• How to complete this task: Search the entries below. Return every line that has "ldots" in it.

(Items from a data source)
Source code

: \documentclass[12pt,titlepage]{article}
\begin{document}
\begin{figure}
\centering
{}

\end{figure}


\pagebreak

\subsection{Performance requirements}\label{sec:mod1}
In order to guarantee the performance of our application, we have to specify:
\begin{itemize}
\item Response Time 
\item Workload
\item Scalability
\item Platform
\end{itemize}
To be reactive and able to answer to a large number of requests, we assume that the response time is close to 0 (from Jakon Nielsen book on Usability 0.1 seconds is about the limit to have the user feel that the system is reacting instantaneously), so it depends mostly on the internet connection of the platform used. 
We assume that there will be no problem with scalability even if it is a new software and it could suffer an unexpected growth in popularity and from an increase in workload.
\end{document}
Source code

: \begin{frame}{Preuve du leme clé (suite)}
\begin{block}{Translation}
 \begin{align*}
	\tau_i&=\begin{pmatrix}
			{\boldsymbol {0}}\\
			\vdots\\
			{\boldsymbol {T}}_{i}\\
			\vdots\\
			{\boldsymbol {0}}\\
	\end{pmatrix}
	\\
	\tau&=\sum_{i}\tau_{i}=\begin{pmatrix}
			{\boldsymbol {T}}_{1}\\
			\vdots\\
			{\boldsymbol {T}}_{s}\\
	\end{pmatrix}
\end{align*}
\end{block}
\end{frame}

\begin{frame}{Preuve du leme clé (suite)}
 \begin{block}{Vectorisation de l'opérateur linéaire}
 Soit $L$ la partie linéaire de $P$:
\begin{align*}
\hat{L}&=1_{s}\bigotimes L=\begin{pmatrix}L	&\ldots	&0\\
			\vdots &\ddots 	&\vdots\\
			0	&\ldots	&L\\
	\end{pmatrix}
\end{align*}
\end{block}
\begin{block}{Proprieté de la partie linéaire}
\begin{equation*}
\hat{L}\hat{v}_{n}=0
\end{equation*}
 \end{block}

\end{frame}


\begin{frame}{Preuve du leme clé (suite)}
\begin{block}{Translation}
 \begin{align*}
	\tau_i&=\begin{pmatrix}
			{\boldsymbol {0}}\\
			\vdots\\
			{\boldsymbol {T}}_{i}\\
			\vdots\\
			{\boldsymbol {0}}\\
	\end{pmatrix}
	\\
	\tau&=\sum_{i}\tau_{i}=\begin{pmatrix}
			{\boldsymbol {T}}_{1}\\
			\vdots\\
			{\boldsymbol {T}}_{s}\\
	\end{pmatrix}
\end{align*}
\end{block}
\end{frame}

• Completed exercise:
\hat{L}&=1_{s}\bigotimes L=\begin{pmatrix}L	&\ldots	&0\\
			0	&\ldots	&L\\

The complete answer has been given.